The large fur-lined cloak is casually placed on the right shoulder only, to show, on the left side, the rich black garment with the puffed sleeve. To the disorderly folds of the cloak correspond the parallel horizontal folds of the sleeve and the vertical ones of the garment. The three-quarter position allows the painter to bring out the quality of the attire: the fur, silk shirt, and gold chain. The careful, fastidious representation of these meaningful details creates a powerful foundation for the setting of the head: vigorous, strong features, the pronounced nose and the strong-willed mouth, the furrowed eyebrows, as if from a sudden start or fright that makes him direct his gaze off to the side behind him. Everything works to make his face threateningly severe, which even the soft, light brown hair framing him does not attenuate. To the energetic expression of the face corresponds the nervous look of his left hand clutching his cloak and that of the contraction of the knotted fingers of the right hand that leans on an invisible window sill.

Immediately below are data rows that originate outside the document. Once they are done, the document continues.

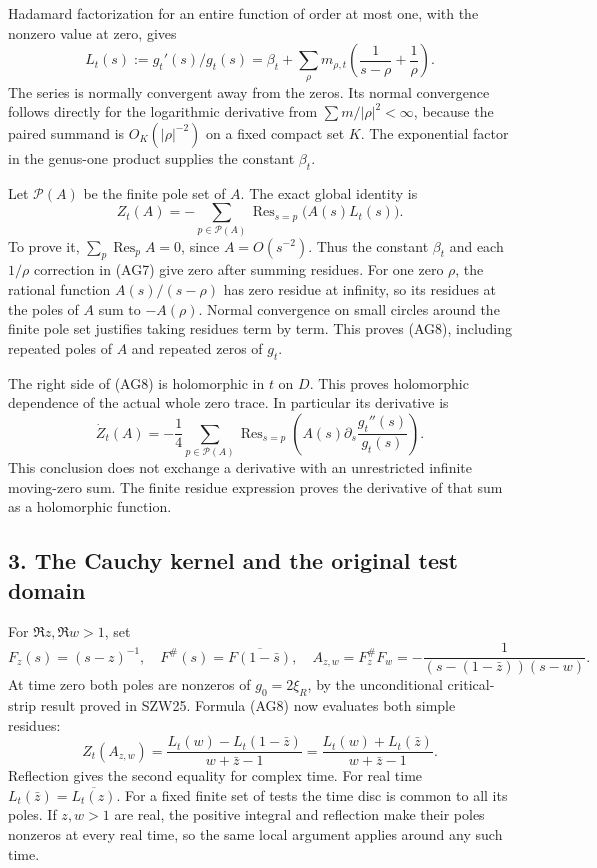 \documentclass[
  10pt,
  a4paper,
]{article}
\begin{document}
Hadamard factorization for an entire function of order at most one, with
the nonzero value at zero, gives \[
L_t(s):=g_t'(s)/g_t(s)
=\beta_t+\sum_\rho m_{\rho,t}
\left(\frac1{s-\rho}+\frac1\rho\right).
\tag{AG7}
\] The series is normally convergent away from the zeros. Its normal
convergence follows directly for the logarithmic derivative from
\(\sum m/|\rho|^2<\infty\), because the paired summand is
\(O_K(|\rho|^{-2})\) on a fixed compact set \(K\). The exponential
factor in the genus-one product supplies the constant \(\beta_t\).

Let \(\mathcal P(A)\) be the finite pole set of \(A\). The exact global
identity is \[
\boxed{Z_t(A)=-\sum_{p\in\mathcal P(A)}
\operatorname{Res}_{s=p}\bigl(A(s)L_t(s)\bigr).}
\tag{AG8}
\] To prove it, \(\sum_p\operatorname{Res}_pA=0\), since
\(A=O(s^{-2})\). Thus the constant \(\beta_t\) and each \(1/\rho\)
correction in (AG7) give zero after summing residues. For one zero
\(\rho\), the rational function \(A(s)/(s-\rho)\) has zero residue at
infinity, so its residues at the poles of \(A\) sum to \(-A(\rho)\).
Normal convergence on small circles around the finite pole set justifies
taking residues term by term. This proves (AG8), including repeated
poles of \(A\) and repeated zeros of \(g_t\).

The right side of (AG8) is holomorphic in \(t\) on \(D\). This proves
holomorphic dependence of the actual whole zero trace. In particular its
derivative is \[
\dot Z_t(A)=-\frac14\sum_{p\in\mathcal P(A)}
\operatorname{Res}_{s=p}\left(A(s)\partial_s\frac{g_t''(s)}{g_t(s)}\right).
\tag{AG9}
\] This conclusion does not exchange a derivative with an unrestricted
infinite moving-zero sum. The finite residue expression proves the
derivative of that sum as a holomorphic function.

\subsection{3. The Cauchy kernel and the original test
domain}\label{the-cauchy-kernel-and-the-original-test-domain}

For \(\Re z,\Re w>1\), set \[
F_z(s)=(s-z)^{-1},\quad F^\#(s)=\overline{F(1-\bar s)},\quad
A_{z,w}=F_z^\#F_w=-\frac1{(s-(1-\bar z))(s-w)}.
\tag{AG10}
\] At time zero both poles are nonzeros of \(g_0=2\xi_R\), by the
unconditional critical-strip result proved in SZW25. Formula (AG8) now
evaluates both simple residues: \[
Z_t(A_{z,w})=
\frac{L_t(w)-L_t(1-\bar z)}{w+\bar z-1}
=\frac{L_t(w)+L_t(\bar z)}{w+\bar z-1}.
\tag{AG11}
\] Reflection gives the second equality for complex time. For real time
\(L_t(\bar z)=\overline{L_t(z)}\). For a fixed finite set of tests the
time disc is common to all its poles. If \(z,w>1\) are real, the
positive integral and reflection make their poles nonzeros at every real
time, so the same local argument applies around any such time.
\end{document}
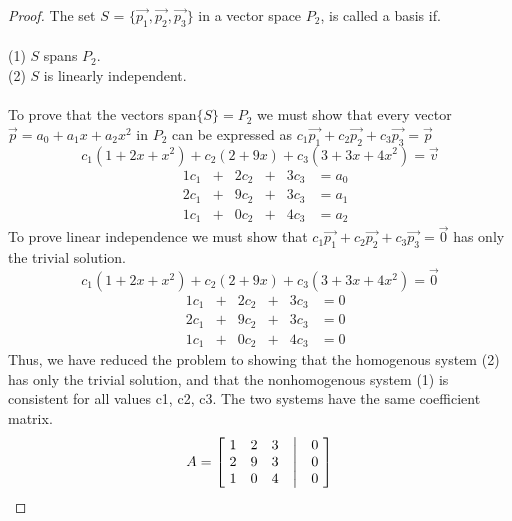 \documentclass[../main.tex]{subfiles}
\begin{document}
\begin{proof}
  The set $S$ = $\{\vec{p_{1}}, \vec{p_{2}}, \vec{p_{3}}\}$ in a vector space $P_2$, is called a basis if. \\\\
  (1) $S$ spans $P_2$.\\
  (2) $S$ is linearly independent.\\\\
  To prove that the vectors span$\{S\}=P_2$ we must show that
  every vector $\vec{p} = a_{0} + a_{1}x + a_{2}x^{2}$ in $P_2$
  can be expressed as $c_{1}\vec{p_{1}} + c_{2}\vec{p_{2}} + c_{3}\vec{p_{3}} = \vec{p}$\\
  \begin{equation}
    c_{1}(1+2x+x^2) + c_{2}(2 + 9x) + c_{3}(3 + 3x + 4x^2) = \vec{v}
  \end{equation}
  $$
    \begin{matrix}
       & 1c_{1} & + & 2c_{2} & + & 3c_{3} & = a_{0} \\
       & 2c_{1} & + & 9c_{2} & + & 3c_{3} & = a_{1} \\
       & 1c_{1} & + & 0c_{2} & + & 4c_{3} & = a_{2}
    \end{matrix}
  $$
  To prove linear independence we must show that $c_{1}\vec{p_{1}} + c_{2}\vec{p_{2}} + c_{3}\vec{p_{3}} = \vec{0}$
  has only the trivial solution.\\
  \begin{equation}
    c_{1}(1+2x+x^2) + c_{2}(2 + 9x) + c_{3}(3 + 3x + 4x^2) = \vec{0}
  \end{equation}
  $$
    \begin{matrix}
       & 1c_{1} & + & 2c_{2} & + & 3c_{3} & = 0 \\
       & 2c_{1} & + & 9c_{2} & + & 3c_{3} & = 0 \\
       & 1c_{1} & + & 0c_{2} & + & 4c_{3} & = 0
    \end{matrix}
  $$
  Thus, we have reduced the problem to showing that the homogenous system (2) has only the trivial solution, and that the nonhomogenous system (1) is consistent for all values c1, c2, c3.
  The two systems have the same coefficient matrix.
  \begin{align*}
    A = \begin{bmatrix}
      \ 1 & 2 & 3 & \bigm| & 0\ \\
      \ 2 & 9 & 3 & \bigm| & 0\ \\
      \ 1 & 0 & 4 & \bigm| & 0\
    \end{bmatrix}
  \end{align*}

\end{proof}
\end{document}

Colour, form, and proportion heighten the expression of supreme resolution, an expression that is the result of a serious psychological study that Dürer conducted on the merchant, who was the same age as the artist and who was later to become the mayor of Lindau, his native city.
The two side panels that represent two "sylvan men" are wings to the portrait. They bear the heraldic shields of the subject and his wife, Agathe von Esendorf. They originally let the portrait be closed from the retro; one could imagine, then, that despite the large dimensions, the painting was to be conserved closed. The present frame has been made recently.